Go through the records and report each line holding the string "hole".

===

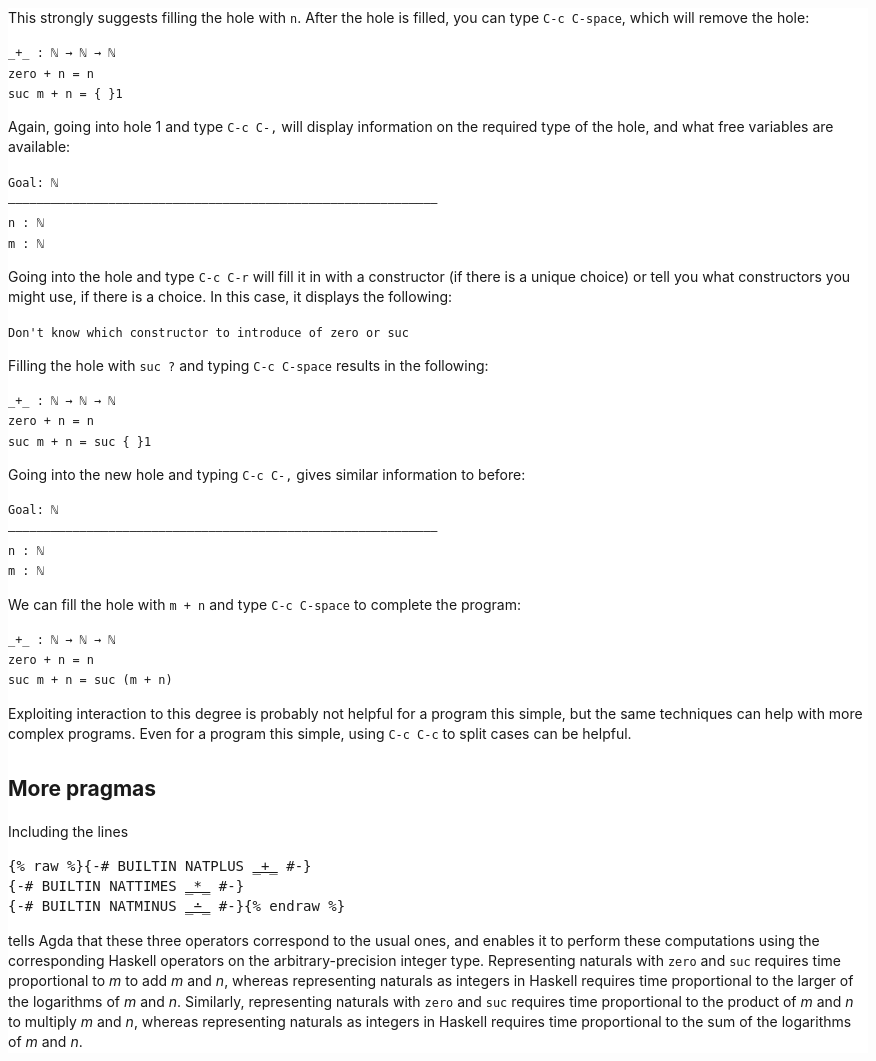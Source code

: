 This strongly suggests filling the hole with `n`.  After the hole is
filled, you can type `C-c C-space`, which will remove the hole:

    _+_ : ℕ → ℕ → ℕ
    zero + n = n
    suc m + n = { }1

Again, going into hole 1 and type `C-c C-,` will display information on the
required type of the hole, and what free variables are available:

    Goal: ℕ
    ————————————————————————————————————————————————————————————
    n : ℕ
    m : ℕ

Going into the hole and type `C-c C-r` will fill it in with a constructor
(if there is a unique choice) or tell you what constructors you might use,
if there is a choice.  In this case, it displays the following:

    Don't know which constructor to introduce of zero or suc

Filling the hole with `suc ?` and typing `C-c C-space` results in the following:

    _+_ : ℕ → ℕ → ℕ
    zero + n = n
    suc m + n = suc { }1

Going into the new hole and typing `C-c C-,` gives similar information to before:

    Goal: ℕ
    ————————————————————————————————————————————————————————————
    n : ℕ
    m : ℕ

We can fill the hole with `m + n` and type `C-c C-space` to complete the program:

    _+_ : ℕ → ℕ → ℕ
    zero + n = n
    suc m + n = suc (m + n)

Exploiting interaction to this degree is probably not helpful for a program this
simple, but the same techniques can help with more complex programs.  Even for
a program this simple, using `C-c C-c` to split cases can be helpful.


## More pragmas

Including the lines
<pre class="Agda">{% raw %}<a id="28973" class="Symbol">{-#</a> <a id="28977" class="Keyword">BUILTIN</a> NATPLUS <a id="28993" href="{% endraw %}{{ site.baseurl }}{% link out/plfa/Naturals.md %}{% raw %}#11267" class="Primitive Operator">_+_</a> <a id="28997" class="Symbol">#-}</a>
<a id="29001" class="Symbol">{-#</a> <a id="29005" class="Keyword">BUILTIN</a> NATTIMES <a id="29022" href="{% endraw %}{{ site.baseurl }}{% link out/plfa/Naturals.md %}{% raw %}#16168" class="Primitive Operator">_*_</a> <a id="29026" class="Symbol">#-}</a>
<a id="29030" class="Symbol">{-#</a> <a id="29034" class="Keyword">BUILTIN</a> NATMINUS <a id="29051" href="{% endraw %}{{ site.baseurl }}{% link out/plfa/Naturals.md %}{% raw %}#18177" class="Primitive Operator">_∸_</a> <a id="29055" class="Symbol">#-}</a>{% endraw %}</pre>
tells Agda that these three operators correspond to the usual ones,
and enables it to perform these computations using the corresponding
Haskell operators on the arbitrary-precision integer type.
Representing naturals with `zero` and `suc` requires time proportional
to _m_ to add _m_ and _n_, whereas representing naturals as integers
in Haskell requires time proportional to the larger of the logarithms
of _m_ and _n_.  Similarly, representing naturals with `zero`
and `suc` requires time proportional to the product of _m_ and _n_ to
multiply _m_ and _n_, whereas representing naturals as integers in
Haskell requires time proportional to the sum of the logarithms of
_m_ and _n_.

===

> _Response to the exercise_:
: This strongly suggests filling the hole with `n`.  After the hole is
filled, you can type `C-c C-space`, which will remove the hole:
Again, going into hole 1 and type `C-c C-,` will display information on the
required type of the hole, and what free variables are available:
Going into the hole and type `C-c C-r` will fill it in with a constructor
Filling the hole with `suc ?` and typing `C-c C-space` results in the following:
Going into the new hole and typing `C-c C-,` gives similar information to before:
We can fill the hole with `m + n` and type `C-c C-space` to complete the program:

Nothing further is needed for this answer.